Both were peppered with fragments. Doc Caswell had returned, his face swathed in bandages. He worked over their forearms and soon had them patched up enough so they were able to go on. But I was thinking, This could go on forever. We’re pinned down here. There’s no need in getting my men killed. I motioned everybody back a few dozen yards to a couple bomb craters.

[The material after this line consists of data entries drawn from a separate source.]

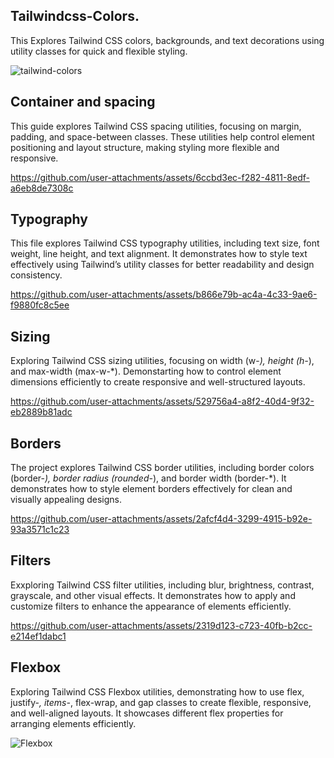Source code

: ## Tailwindcss-Colors.

This Explores Tailwind CSS colors, backgrounds, and text decorations using utility classes for quick and flexible styling.

![tailwind-colors](https://github.com/user-attachments/assets/353f3d7e-4ebc-4b5c-b691-b4427d9ba257)

## Container and spacing

This guide explores Tailwind CSS spacing utilities, focusing on margin, padding, and space-between classes. These utilities help control element positioning and layout structure, making styling more flexible and responsive.

https://github.com/user-attachments/assets/6ccbd3ec-f282-4811-8edf-a6eb8de7308c

## Typography

This file explores Tailwind CSS typography utilities, including text size, font weight, line height, and text alignment. It demonstrates how to style text effectively using Tailwind’s utility classes for better readability and design consistency.

https://github.com/user-attachments/assets/b866e79b-ac4a-4c33-9ae6-f9880fc8c5ee

## Sizing

Exploring Tailwind CSS sizing utilities, focusing on width (w-*), height (h-*), and max-width (max-w-*). Demonstarting how to control element dimensions efficiently to create responsive and well-structured layouts.

https://github.com/user-attachments/assets/529756a4-a8f2-40d4-9f32-eb2889b81adc

## Borders

The project explores Tailwind CSS border utilities, including border colors (border-*), border radius (rounded-*), and border width (border-*). It demonstrates how to style element borders effectively for clean and visually appealing designs.

https://github.com/user-attachments/assets/2afcf4d4-3299-4915-b92e-93a3571c1c23

## Filters

Exxploring Tailwind CSS filter utilities, including blur, brightness, contrast, grayscale, and other visual effects. It demonstrates how to apply and customize filters to enhance the appearance of elements efficiently.

https://github.com/user-attachments/assets/2319d123-c723-40fb-b2cc-e214ef1dabc1

## Flexbox

Exploring Tailwind CSS Flexbox utilities, demonstrating how to use flex, justify-*, items-*, flex-wrap, and gap classes to create flexible, responsive, and well-aligned layouts. It showcases different flex properties for arranging elements efficiently.

![Flexbox](https://github.com/user-attachments/assets/5e338376-26d5-4111-ac0e-6c49312d4a6a)






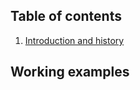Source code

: ## Table of contents

1. [Introduction and history](/tutorial/Introduction-and-history.md)

## Working examples
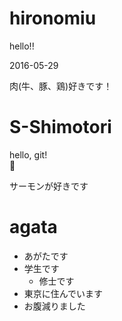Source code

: # hironomiu

hello!!

2016-05-29

肉(牛、豚、鶏)好きです！

# S-Shimotori

hello, git!  
:sushi:

サーモンが好きです

# agata
- あがたです
- 学生です
  - 修士です
- 東京に住んでいます
- お腹減りました
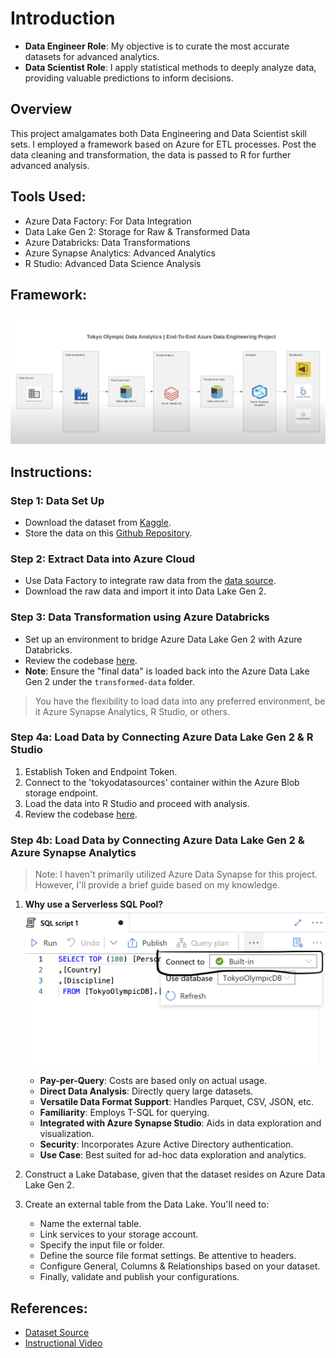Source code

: # Introduction

- **Data Engineer Role**: My objective is to curate the most accurate datasets for advanced analytics.
- **Data Scientist Role**: I apply statistical methods to deeply analyze data, providing valuable predictions to inform decisions.

## Overview
This project amalgamates both Data Engineering and Data Scientist skill sets. I employed a framework based on Azure for ETL processes. Post the data cleaning and transformation, the data is passed to R for further advanced analysis.

## Tools Used:
- Azure Data Factory: For Data Integration
- Data Lake Gen 2: Storage for Raw & Transformed Data
- Azure Databricks: Data Transformations
- Azure Synapse Analytics: Advanced Analytics
- R Studio: Advanced Data Science Analysis

## Framework:
![Framework](./Picture/Framework.png)

## Instructions:

### Step 1: Data Set Up
- Download the dataset from [Kaggle](https://www.kaggle.com/datasets/arjunprasadsarkhel/2021-olympics-in-tokyo/code).
- Store the data on this [Github Repository](https://github.com/tpham45/Data-Engineer-Project.git).

### Step 2: Extract Data into Azure Cloud
- Use Data Factory to integrate raw data from the [data source](https://github.com/tpham45/Data-Engineer-Project/tree/Data-Source).
- Download the raw data and import it into Data Lake Gen 2.

### Step 3: Data Transformation using Azure Databricks
- Set up an environment to bridge Azure Data Lake Gen 2 with Azure Databricks.
- Review the codebase [here](https://github.com/tpham45/Tokyo-Olympic-Analytics-DE-DS/blob/develop/Code/Transformation%20-%20Tokyo%20Olympic.ipynb).
- **Note**: Ensure the "final data" is loaded back into the Azure Data Lake Gen 2 under the `transformed-data` folder.

> You have the flexibility to load data into any preferred environment, be it Azure Synapse Analytics, R Studio, or others.

### Step 4a: Load Data by Connecting Azure Data Lake Gen 2 & R Studio
1. Establish Token and Endpoint Token.
2. Connect to the 'tokyodatasources' container within the Azure Blob storage endpoint.
3. Load the data into R Studio and proceed with analysis.
4. Review the codebase [here](https://github.com/tpham45/Data-Engineer-Project/blob/develop/Code/DataImport.R).

### Step 4b: Load Data by Connecting Azure Data Lake Gen 2 & Azure Synapse Analytics
> Note: I haven't primarily utilized Azure Data Synapse for this project. However, I'll provide a brief guide based on my knowledge.

1. **Why use a Serverless SQL Pool?** 
   ![Serverless Pool Benefits](./Picture/serverless.png)
   - **Pay-per-Query**: Costs are based only on actual usage.
   - **Direct Data Analysis**: Directly query large datasets.
   - **Versatile Data Format Support**: Handles Parquet, CSV, JSON, etc.
   - **Familiarity**: Employs T-SQL for querying.
   - **Integrated with Azure Synapse Studio**: Aids in data exploration and visualization.
   - **Security**: Incorporates Azure Active Directory authentication.
   - **Use Case**: Best suited for ad-hoc data exploration and analytics.

2. Construct a Lake Database, given that the dataset resides on Azure Data Lake Gen 2.
3. Create an external table from the Data Lake. You'll need to:
   - Name the external table.
   - Link services to your storage account.
   - Specify the input file or folder.
   - Define the source file format settings. Be attentive to headers.
   - Configure General, Columns & Relationships based on your dataset.
   - Finally, validate and publish your configurations.

## References:
- [Dataset Source](https://www.kaggle.com/datasets/arjunprasadsarkhel/2021-olympics-in-tokyo/code)
- [Instructional Video](https://www.youtube.com/watch?v=IaA9YNlg5hM)
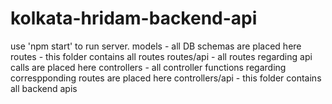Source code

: # kolkata-hridam-backend-api
use 'npm start' to run server.
models - all DB schemas are placed here
routes - this folder contains all routes
routes/api - all routes regarding api calls are placed here
controllers - all controller functions regarding correspponding routes are placed here
controllers/api - this folder contains all backend apis
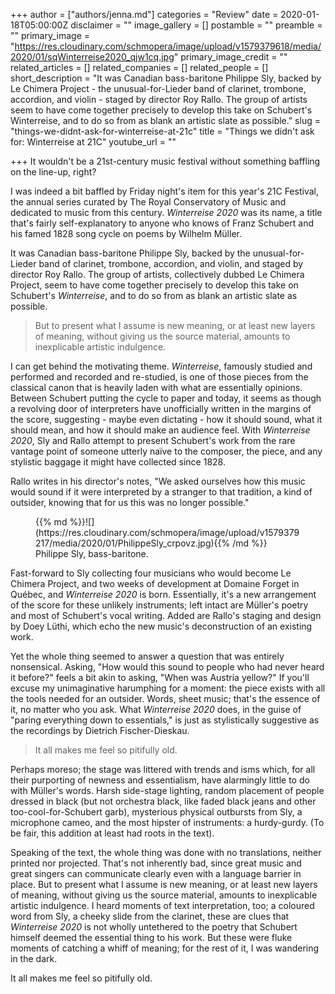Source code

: +++
author = ["authors/jenna.md"]
categories = "Review"
date = 2020-01-18T05:00:00Z
disclaimer = ""
image_gallery = []
postamble = ""
preamble = ""
primary_image = "https://res.cloudinary.com/schmopera/image/upload/v1579379618/media/2020/01/sqWinterreise2020_qjw1cq.jpg"
primary_image_credit = ""
related_articles = []
related_companies = []
related_people = []
short_description = "It was Canadian bass-baritone Philippe Sly, backed by Le Chimera Project - the unusual-for-Lieder band of clarinet, trombone, accordion, and violin - staged by director Roy Rallo. The group of artists seem to have come together precisely to develop this take on Schubert's Winterreise, and to do so from as blank an artistic slate as possible."
slug = "things-we-didnt-ask-for-winterreise-at-21c"
title = "Things we didn't ask for: Winterreise at 21C"
youtube_url = ""

+++
It wouldn't be a 21st-century music festival without something baffling on the line-up, right?

I was indeed a bit baffled by Friday night's item for this year's 21C Festival, the annual series curated by The Royal Conservatory of Music and dedicated to music from this century. _Winterreise 2020_ was its name, a title that's fairly self-explanatory to anyone who knows of Franz Schubert and his famed 1828 song cycle on poems by Wilhelm Müller.

It was Canadian bass-baritone Philippe Sly, backed by the unusual-for-Lieder band of clarinet, trombone, accordion, and violin, and staged by director Roy Rallo. The group of artists, collectively dubbed Le Chimera Project, seem to have come together precisely to develop this take on Schubert's _Winterreise_, and to do so from as blank an artistic slate as possible.

> But to present what I assume is new meaning, or at least new layers of meaning, without giving us the source material, amounts to inexplicable artistic indulgence.

I can get behind the motivating theme. _Winterreise_, famously studied and performed and recorded and re-studied, is one of those pieces from the classical canon that is heavily laden with what are essentially opinions. Between Schubert putting the cycle to paper and today, it seems as though a revolving door of interpreters have unofficially written in the margins of the score, suggesting - maybe even dictating - how it should sound, what it should mean, and how it should make an audience feel. With _Winterreise 2020_, Sly and Rallo attempt to present Schubert's work from the rare vantage point of someone utterly naïve to the composer, the piece, and any stylistic baggage it might have collected since 1828.

Rallo writes in his director's notes, "We asked ourselves how this music would sound if it were interpreted by a stranger to that tradition, a kind of outsider, knowing that for us this was no longer possible."

<figure data-type="image">{{% md %}}![](https://res.cloudinary.com/schmopera/image/upload/v1579379217/media/2020/01/PhilippeSly_crpovz.jpg){{% /md %}}

<figcaption>Philippe Sly, bass-baritone.</figcaption>

</figure>

Fast-forward to Sly collecting four musicians who would become Le Chimera Project, and two weeks of development at Domaine Forget in Québec, and _Winterreise 2020_ is born. Essentially, it's a new arrangement of the score for these unlikely instruments; left intact are Müller's poetry and most of Schubert's vocal writing. Added are Rallo's staging and design by Doey Lüthi, which echo the new music's deconstruction of an existing work.

Yet the whole thing seemed to answer a question that was entirely nonsensical. Asking, "How would this sound to people who had never heard it before?" feels a bit akin to asking, "When was Austria yellow?" If you'll excuse my unimaginative harumphing for a moment: the piece exists with all the tools needed for an outsider. Words, sheet music; that's the essence of it, no matter who you ask. What _Winterreise 2020_ does, in the guise of "paring everything down to essentials," is just as stylistically suggestive as the recordings by Dietrich Fischer-Dieskau. 

> It all makes me feel so pitifully old.

Perhaps moreso; the stage was littered with trends and isms which, for all their purporting of newness and essentialism, have alarmingly little to do with Müller's words. Harsh side-stage lighting, random placement of people dressed in black (but not orchestra black, like faded black jeans and other too-cool-for-Schubert garb), mysterious physical outbursts from Sly, a microphone cameo, and the most hipster of instruments: a hurdy-gurdy. (To be fair, this addition at least had roots in the text).

Speaking of the text, the whole thing was done with no translations, neither printed nor projected. That's not inherently bad, since great music and great singers can communicate clearly even with a language barrier in place. But to present what I assume is new meaning, or at least new layers of meaning, without giving us the source material, amounts to inexplicable artistic indulgence. I heard moments of text interpretation, too; a coloured word from Sly, a cheeky slide from the clarinet, these are clues that _Winterreise 2020_ is not wholly untethered to the poetry that Schubert himself deemed the essential thing to his work. But these were fluke moments of catching a whiff of meaning; for the rest of it, I was wandering in the dark.

It all makes me feel so pitifully old.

I knew one of the amtracs was idling down by the beach and it had a 75 mounted in a turret. I figured if we could get that amtrac to blast a hole in the bunker, we could make short work of the Japs and finish our business. While I was thinking, four or five Japs scrambled out of the bunker and took off to our right, running for a thicket. They were carrying rifles with bayonets, but they weren’t shooting. What struck me as funny was they were running clutching their pants, which seemed half falling off. We cut them down before they got to the woods. I thought, What kind of army sends its men into battle without belts to hold up their pants?
I told everyone to stand by while I trotted down toward the beach. On my way I found Corporal Charlie Womack, I Company’s red-bearded flamethrower specialist, and his assistant, Private First Class William Lewis. Lewis had a combat shotgun. Womack was broad-shouldered and big as a football lineman. He needed to be—he carried seventy pounds of napalm and nitrogen in tanks strapped to his back. I told him to wait while I got the amtrac. When I had rounded everyone up we rumbled through the brush the hundred yards or so back to the bunker.
“Here’s what I need,” I told the amtrac’s gunner. “Knock me a hole in that thing at least two feet wide to where a flamethrower can get in and scorch ’em.”
We ducked into the bomb craters to watch. The amtrac pulled closer to the bunker, then let loose with three or four deafening rounds that left our ears ringing for minutes afterward. Coral sand and chunks of concrete rattled down on us and the mortars. Seconds passed before we could make out anything through the smoke and dust. But sure enough, the 75 had done its work, opening a hole in the bunker about four feet wide. One shell had gone clean through. We could see through to the other side.